Margaret Mitchell’s Gone With the Wind mirrors classic interpretations of Wuthering Heights romancelike Linton, Ashley represents the heroine’s social aspirations, while Rhett mirrors Heathcliff as her primal, resisted passion. This must be understood within a wider tendency by female-authored texts to reject their primary object of desire, which I’ve previously examined for Jane Austen’s Unsuitable Suitor and the “Wolf” of SARCom. In response to such rejection, Twilight‘s Jacob Black forces a long kiss on heroine Bella Swann. Buffy‘s spurned “Wolves,” Spike and hyena-possessed Xander, both attempt to rape Buffy.

This rape-as-romantic-desperation trope echoes the emotional vulnerability of Rhett Butler’s marital rape, where he finally confesses jealousy and desire for Scarlett. As Rhett threatens to crush Scarlett’s skull, the gesture emphasizes his powerlessness to control her thoughts and emotions. Though his role is brutal, supposedly excused by drunkenness, the scene actually affirms Scarlett’s emotional power: he attempts to intimidate her, but cannot; he acknowledges his craving for her emotional approval and his inability to secure it. Treating sexual assault as emotional surrender is the defining feature of this category of rape fantasy, the “awww” in the “sexual assawwwlt.” Because Rhett is the primary love interest, Scarlett’s resistance is a demonstration of emotional power, not lack of desire, as her satisfaction the following morning demonstrates. She is the avatar of female viewers, who both desire Rhett and desire power over Rhett. Our culture views sex as male conquest and female surrender, but “sexual assawwwlt” flips that script: it is female conquest through emotional withholding, provoking a rape that affirms male emotional powerlessness.

The cultural concept of “female sexual power” was born in 411 B.C., with the sex boycott plot of Aristophanes’ comedy Lysistrata. At the time, this was amusing partly because women were understood to have ten times the lust of men. The female fertility cults of Demeter practiced ritual obscenity, the first known sex manual was authored by Philaenis, daughter of Okymenes, and Sappho wrote nine volumes of lesboerotic poetry, all acknowledged literary classics. These expressions of female-authored sexual culture were wiped out by patriarchs of the early christian church. However, the male-authored Lysistrata‘s model of empowerment-through-sexual-resistance survived. “The Rules of Love,” laid down by Eleanor of Aquitaine’s Courts of Love in the 12th Century, included “an easy attainment makes love contemptible” and “jealousy is absolutely required by love.” Eleanor’s influential “Rules of Love” represent an aristocratic female response to social powerlessness, diverting frustration into a sadistic model of love as gratifying empowerment, rather than as emotional fulfillment.
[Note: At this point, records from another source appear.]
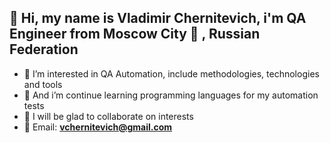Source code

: ## 👋 Hi, my name is Vladimir Chernitevich, i'm QA Engineer from Moscow City 🕌 , Russian Federation 
- 👀 I’m interested in QA Automation, include methodologies, technologies and tools
- 📖 And i’m continue learning programming languages for my automation tests
- 🤝 I will be glad to collaborate on interests
- 📧 Email: **vchernitevich@gmail.com**

<!---
vchernitevich/vchernitevich is a ✨ special ✨ repository because its `README.md` (this file) appears on your GitHub profile.
You can click the Preview link to take a look at your changes.
--->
Margaret Mitchell’s depicting Scarlett as empowered by her own rape thus reflects over 2,000 years of ideology promoting sexual resistance as an expression of female power. This “female power” of sexual resistance is a poisoned chalice: by separating resistance-as-power from resistance-as-reluctance, it justifies rape as the only way to satisfy female desire, while diverting women from actual social empowerment. “Female sexual power” thus feeds rape apologism and demands male telepathy – a practice best confined to fiction.

 


 

 Fifty Shades of Grey: Madonna’s Like A Virgin

 [youtube_sc url=”https://www.youtube.com/watch?v=_JMg9InBcgE”]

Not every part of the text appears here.